Carlisle Companies is led by D. Christian Koch, Chair, President and Chief Executive Officer, with finance, operations, commercial, legal, and technology leaders shaping enterprise buying decisions.

  • D. Christian KochChair, President and Chief Executive OfficerCEO since 2016; chair since 2020Leads Carlisle's building-products focus and Vision strategy.
  • Kevin P. ZdimalVice President and Chief Financial OfficerCFO since 2022Owns finance, investor relations, and capital allocation.
  • Jason TaylorPresident, Carlisle Construction MaterialsCCM president effective November 2025Leads Carlisle's largest construction-materials business.
  • Mehul S. PatelVice President, Investor RelationsInvestor relations leaderPrimary investor contact and capital-markets communications owner.

How do you contact Carlisle Companies's leadership?

Carlisle Companies publishes investor-relations, media, sales, or corporate contact routes, but a verified public personal-executive email format is not consistently available. Use the official route below and do not treat inferred personal addresses as verified.

Email formatNo verified public personal-executive email format; use mpatel@carlisle.com

How much funding has Carlisle Companies raised?

Carlisle Companies is a mature public company (NYSE: CSL), so its capital profile is public equity, debt, operating cash flow, acquisitions, dividends, and buybacks rather than disclosed venture rounds.

Carlisle Companies has no current VC-style funding history to enumerate. The relevant capital milestones are: 1917 Founded (Carlisle begins as a tire and rubber company.); 2000s-2010s Portfolio reshaping (The company exits non-core industrial businesses and focuses on building products.); 2021 Henry acquisition (Carlisle expands building-envelope systems.); 2025 $5.02B revenue (Revenue remains near 2024 levels amid construction-cycle pressure.); 2025 CCM leadership appointment (Jason Taylor is named president of Construction Materials.); 2026 Vision 2030 execution (Capital priorities center on building-envelope growth, margins, and cash generation.).

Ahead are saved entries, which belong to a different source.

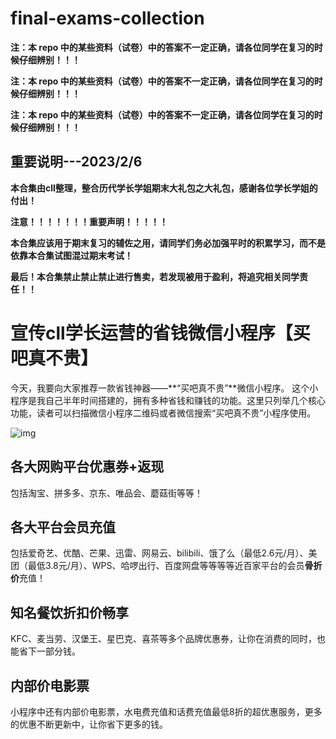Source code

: # final-exams-collection

**注：本 repo 中的某些资料（试卷）中的答案不一定正确，请各位同学在复习的时候仔细辨别！！！**

**注：本 repo 中的某些资料（试卷）中的答案不一定正确，请各位同学在复习的时候仔细辨别！！！**

**注：本 repo 中的某些资料（试卷）中的答案不一定正确，请各位同学在复习的时候仔细辨别！！！**

## 重要说明---2023/2/6

**本合集由cll整理，整合历代学长学姐期末大礼包之大礼包，感谢各位学长学姐的付出！**

**注意！！！！！！！重要声明！！！！！**

**本合集应该用于期末复习的辅佐之用，请同学们务必加强平时的积累学习，而不是依靠本合集试图混过期末考试！**

**最后！本合集禁止禁止禁止进行售卖，若发现被用于盈利，将追究相关同学责任！！**


# 宣传cll学长运营的省钱微信小程序【买吧真不贵】

今天，我要向大家推荐一款省钱神器——**“买吧真不贵”**微信小程序。  这个小程序是我自己半年时间搭建的，拥有多种省钱和赚钱的功能。这里只列举几个核心功能，读者可以扫描微信小程序二维码或者微信搜索“买吧真不贵”小程序使用。  

![img](https://pic1.zhimg.com/80/v2-b52664e3ea0c3722308c0eea607f7eea_720w.png)

## 各大网购平台优惠券+返现

包括淘宝、拼多多、京东、唯品会、蘑菇街等等！

## 各大平台会员充值

包括爱奇艺、优酷、芒果、迅雷、网易云、bilibili、饿了么（最低2.6元/月）、美团（最低3.8元/月）、WPS、哈啰出行、百度网盘等等等等近百家平台的会员**骨折价**充值！

## 知名餐饮折扣价畅享

KFC、麦当劳、汉堡王、星巴克、喜茶等多个品牌优惠券，让你在消费的同时，也能省下一部分钱。

## 内部价电影票

小程序中还有内部价电影票，水电费充值和话费充值最低8折的超优惠服务，更多的优惠不断更新中，让你省下更多的钱。  



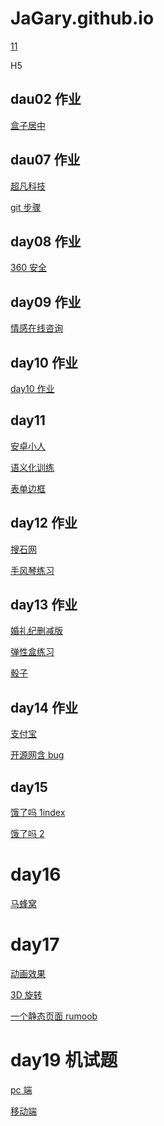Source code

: # JaGary.github.io
<a href="https://github.com/JaGary/test1/day09/html/情感在线咨询.html">11</a>

H5

## dau02 作业

<a href="https://github.com/JaGary/test1/09.%E5%B1%85%E4%B8%AD%E6%A1%88%E4%BE%8B.html">盒子居中</a>

## dau07 作业

<a href="https://test1/day7/html/1.%E8%B6%85%E5%87%A1%E7%A7%91%E6%8A%80.html">超凡科技</a>

<a href="https://github.com/JaGary/test1/步骤说明.txt">git 步骤</a>

## day08 作业

<a href="https://github.com/JaGary/test1/day8_作业/html/360.html">360 安全</a>

## day09 作业

<a href="https://github.com/JaGary/test1/day09/html/情感在线咨询.html">情感在线咨询</a>

## day10 作业

<a href="https://github.com/JaGary/test1/day10作业/html/03.作业.html">day10 作业</a>

## day11

<a href="https://github.com/JaGary/test1/day11/04.安卓小人.html">安卓小人</a>

<a href="https://github.com/JaGary/test1/day11/01.语义化标签练习.html">语义化训练</a>

<a href="https://github.com/JaGary/test1/day11/03.表单边框2.html">表单边框</a>

## day12 作业

<a href="https://github.com/JaGary/test1/day12/html/04.搜石网.html">搜石网</a>

<a href="https://github.com/JaGary/test1/day12/html/02.手风琴练习2.html">手风琴练习</a>

## day13 作业

<a href="https://github.com/JaGary/test1/html/04.作业婚礼纪.html">婚礼纪删减版</a>

<a href="https://github.com/JaGary/test1/html/02.练习1.html">弹性盒练习</a>

<a href="https://github.com/JaGary/test1/html/03.骰子.html">骰子</a>

## day14 作业

<a href="https://github.com/JaGary/test1/day14/html/03.支付宝.html">支付宝</a>

<a href="https://github.com/JaGary/test1/day14/html/work.开源网布局.html">开源网含 bug</a>

## day15

<a href="https://github.com/JaGary/test1/day15/code/html/elm.html">饿了吗 1index</a>

<a href="https://github.com/JaGary/test1/day15/code/html/elm02.html">饿了吗 2</a>

# day16

<a href="https://github.com/JaGary/test1/day16/code/html/02.马蜂窝.html">马蜂窝</a>

# day17

<a href="https://jagary.github.io/day17/code/html/03.动画效果.html">动画效果</a>

<a href="https://jagary.github.io/day17/code/html/01.3D旋转.html">3D 旋转</a>

<a href="https://jagary.github.io/day17/code/html/02.Rumoob.html">一个静态页面 rumoob</a>

# day19 机试题

<a href="https://jagary.github.io/1909班机试+总结\code\html\pc.html">pc 端</a>

<a href="https://jagary.github.io/1909班机试+总结\code\html\yidongduan.html">移动端</a>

As of June 2026, the most useful capital signal is $5.02B 2025 revenue, NYSE: CSL, and the company's ability to fund operations, fleet or plant investment, acquisitions, technology, and shareholder returns from public-company resources. The page should not imply a private valuation because the company is publicly traded.

Seller signal: budget exists where a proposal maps to strategic priorities and measurable financial outcomes. Winning opportunities usually need security review, procurement proof, integration clarity, and a business case tied to operating performance rather than generic transformation language.

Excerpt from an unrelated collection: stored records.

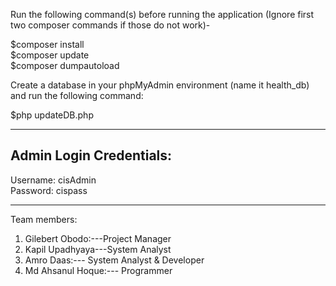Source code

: 
Run the following command(s) before running the application (Ignore first two composer commands if those do not work)-

$composer install \
$composer update \
$composer dumpautoload



Create a database in your phpMyAdmin environment (name it health_db) and run the following command:

$php updateDB.php

------------------------

Admin Login Credentials:
------------------------
Username: cisAdmin\
Password: cispass

-----------------------------------------------------------
Team members:
1. Gilebert Obodo:---Project Manager
2. Kapil Upadhyaya---System Analyst
3. Amro Daas:--- System Analyst & Developer
4. Md Ahsanul Hoque:--- Programmer

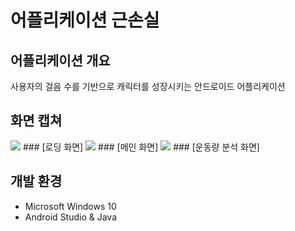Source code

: # 어플리케이션 근손실
## 어플리케이션 개요
사용자의 걸음 수를 기반으로 캐릭터를 성장시키는 안드로이드 어플리케이션
## 화면 캡쳐

<img src = "https://user-images.githubusercontent.com/43736669/70848235-9cfb9700-1eb1-11ea-8049-ba9f05dc7e46.png">
### [로딩 화면]

<img src = "https://user-images.githubusercontent.com/43736669/70848233-9cfb9700-1eb1-11ea-9f03-e91914039ce0.png">
### [메인 화면]
<img src = "https://user-images.githubusercontent.com/43736669/70848234-9cfb9700-1eb1-11ea-9081-e6c706eabc6b.png">
### [운동량 분석 화면]

## 개발 환경
- Microsoft Windows 10
- Android Studio & Java
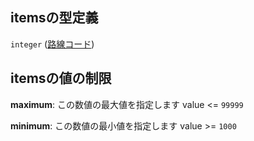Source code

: ## itemsの型定義

`integer` ([路線コード](line_detail-properties-登録駅リスト-駅オブジェクト路線登録-properties-駅が登録されている路線-路線コード.md))

## itemsの値の制限

**maximum**: この数値の最大値を指定します value <= `99999`

**minimum**: この数値の最小値を指定します value >= `1000`
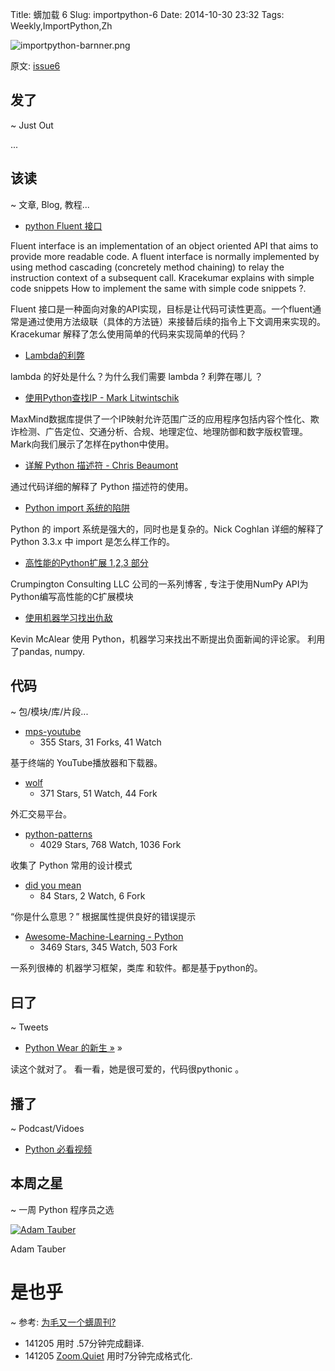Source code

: Title: 蠎加载 6
Slug: importpython-6
Date: 2014-10-30 23:32
Tags: Weekly,ImportPython,Zh

![importpython-barnner.png](http://zoomq.qiniudn.com/ZQCollection/snap/importpython-barnner.png?imageView2/2/h/80)


原文: [issue6](http://importpython.com/static/files/issue6.html)


## 发了
~ Just Out

...

## 该读
~ 文章, Blog, 教程...

- [python Fluent 接口](http://kracekumar.com/post/100897281440/fluent-interface-in-python)

Fluent interface is an implementation of an object oriented API that aims to provide more readable code. A fluent interface is normally implemented by using method cascading (concretely method chaining) to relay the instruction context of a subsequent call. Kracekumar explains with simple code snippets How to implement the same with simple code snippets ?.

Fluent 接口是一种面向对象的API实现，目标是让代码可读性更高。一个fluent通常是通过使用方法级联（具体的方法链）来接替后续的指令上下文调用来实现的。Kracekumar 解释了怎么使用简单的代码来实现简单的代码？

- [Lambda的利弊](http://python.dzone.com/articles/pros-and-cons-lambda)

lambda 的好处是什么？为什么我们需要 lambda ? 利弊在哪儿 ？

- [使用Python查找IP - Mark Litwintschik](http://tech.marksblogg.com/ip-address-lookups-in-python.html)

MaxMind数据库提供了一个IP映射允许范围广泛的应用程序包括内容个性化、欺诈检测、广告定位、交通分析、合规、地理定位、地理防御和数字版权管理。Mark向我们展示了怎样在python中使用。

- [详解 Python 描述符 - Chris Beaumont ](http://nbviewer.ipython.org/urls/gist.github.com/ChrisBeaumont/5758381/raw/descriptor_writeup.ipynb)

通过代码详细的解释了 Python 描述符的使用。

- [Python import 系统的陷阱](http://python-notes.curiousefficiency.org/en/latest/python_concepts/import_traps.html)

Python 的 import 系统是强大的，同时也是复杂的。Nick Coghlan 详细的解释了 Python 3.3.x 中 import 是怎么样工作的。

- [高性能的Python扩展 1,2,3 部分](https://www.crumpington.com/blog/2014/10-19-high-performance-python-extensions-part-1.html)

Crumpington Consulting LLC 公司的一系列博客 , 专注于使用NumPy API为Python编写高性能的C扩展模块

- [使用机器学习找出仇敌](http://kevinmcalear.com/thoughts/building-hater-news/)

Kevin McAlear  使用 Python，机器学习来找出不断提出负面新闻的评论家。 利用了pandas, numpy.

## 代码
~ 包/模块/库/片段...

- [mps-youtube](https://github.com/np1/mps-youtube)
    - 355 Stars, 31 Forks, 41 Watch

基于终端的 YouTube播放器和下载器。

- [wolf](https://github.com/slawekj/wolf)
    - 371 Stars, 51 Watch, 44 Fork

外汇交易平台。

- [python-patterns](https://github.com/faif/python-patterns)
    - 4029 Stars, 768 Watch, 1036 Fork

收集了 Python 常用的设计模式

- [did you mean](https://github.com/dutc/didyoumean)
    - 84 Stars, 2 Watch, 6 Fork

“你是什么意思？” 根据属性提供良好的错误提示

- [Awesome-Machine-Learning - Python](https://github.com/josephmisiti/awesome-machine-learning#python)
    - 3469 Stars, 345 Watch, 503 Fork

一系列很棒的 机器学习框架，类库 和软件。都是基于python的。

## 曰了
~ Tweets

- [Python Wear 的新生 »](https://plus.google.com/+Importpythongoogle/posts/9FLi6bnfgix) »

读这个就对了。 看一看，她是很可爱的，代码很pythonic 。

## 播了
~ Podcast/Vidoes

- [Python 必看视频](https://github.com/s16h/py-must-watch)

## 本周之星
~ 一周 Python 程序员之选

[![Adam Tauber](https://avatars2.githubusercontent.com/u/20240?v=2&s=100)](https://github.com/asciimoo?tab=repositories)

Adam Tauber

# 是也乎
~ 参考: [为毛又一个蠎周刊?](importpython-why)

- 141205 用时 .57分钟完成翻译.
- 141205 [Zoom.Quiet](http://zoomquiet.io) 用时7分钟完成格式化.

How did Carlisle Companies get here?

Carlisle Companies's history combines founding, public-company milestones, acquisitions or separations, and recent operating-cycle execution.

  1. 1917FoundedCarlisle starts in Carlisle, Pennsylvania.
  2. 1960sDiversified industrial growthThe company expands beyond rubber products.
  3. 2016Koch becomes CEOChris Koch begins portfolio simplification.
  4. 2021Henry acquisitionBuilding envelope portfolio expands.
  5. 2025Leadership appointmentJason Taylor joins to lead Construction Materials.
  6. 2025$5.02B revenueCarlisle reports stable revenue through a mixed construction market.

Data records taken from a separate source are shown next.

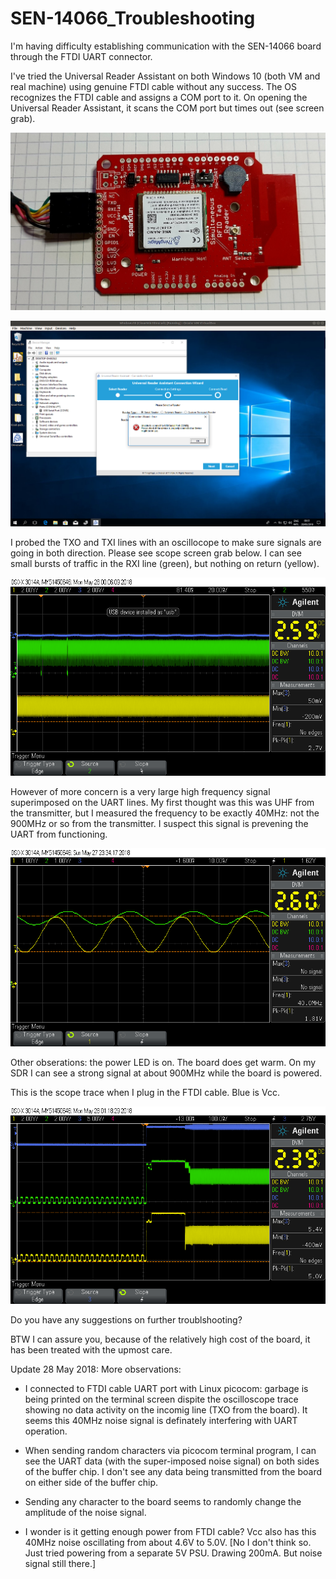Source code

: # SEN-14066_Troubleshooting

I'm having difficulty establishing communication with the SEN-14066 board through the FTDI UART connector.

I've tried the Universal Reader Assistant on both Windows 10 (both VM and real machine) using genuine FTDI
cable without any success. The OS recognizes the FTDI cable and assigns a COM port to it.
On opening the Universal Reader Assistant, it scans the COM port but times out (see screen grab).

![picture of SEN-15066 with FTDI header and cable](./board_with_ftdi_cable.jpg)

![screen grab of Universal Reader Assistant attempting to make a connection to SEN-14066](./Universal_Reader_Assistant.png)

I probed the TXO and TXI lines with an oscillocope to make sure signals are going in both direction. Please
see scope screen grab below. I can see small bursts of traffic in the RXI line (green), but nothing
on return (yellow). 

![scope screen grab of RXI (green) and TXO (yellow) while URA utility scans COM port](./scope_1.png)


However of more concern is a very large high frequency signal superimposed on the UART lines. My first
thought was this was UHF from the transmitter, but I measured
the frequency to be exactly 40MHz: not the 900MHz or so from the transmitter. I suspect 
this signal is prevening the UART from functioning. 

![scope screen grab of RXI (green) and TXO (yellow) at 10ns/div timebase showing 40MHz signal](./scope_0.png)

Other obserations: the power LED is on. The board does get warm. On my SDR I can see a strong 
signal at about 900MHz while the board is powered.

This is the scope trace when I plug in the FTDI cable. Blue is Vcc.

![scope trace on plugging in USB cable](./scope_3.png)


Do you have any suggestions on further troublshooting?

BTW I can assure you, because of the relatively high cost of the board, it has been treated with the
upmost care.  

Update 28 May 2018: More observations:

 * I connected to FTDI cable UART port with Linux picocom: garbage is being printed on the terminal screen dispite the oscilloscope trace showing no data activity on the incomig line (TXO from the board).  It seems this 40MHz noise signal is definately interfering with UART operation.

 * When sending random characters via picocom terminal program, I can see the UART data (with the super-imposed noise signal) on both sides of the buffer chip. I don't see any data being transmitted from the board on either side of the buffer chip.
 
 * Sending any character to the board seems to randomly change the amplitude of the noise signal.
 
 * I wonder is it getting enough power from FTDI cable? Vcc also has this 40MHz noise oscillating from about 4.6V to 5.0V. [No I don't think so. Just tried powering from a separate 5V PSU. Drawing 200mA. But noise signal still there.]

Who are Carlisle Companies's competitors?

Carlisle Companies competes with public and private operators that overlap its customer base, channel partners, product lines, or transportation and industrial workflows.

  • Owens CorningRoofing, insulation, and building-products competitor.
  • GAFLarge roofing manufacturer focused on residential and commercial systems.
  • Holcim ElevateCommercial roofing and building-envelope competitor.
  • SikaConstruction chemicals, sealants, roofing, and waterproofing competitor.
  • BeaconRoofing distribution competitor and channel partner.
  • IKORoofing, waterproofing, and insulation manufacturer.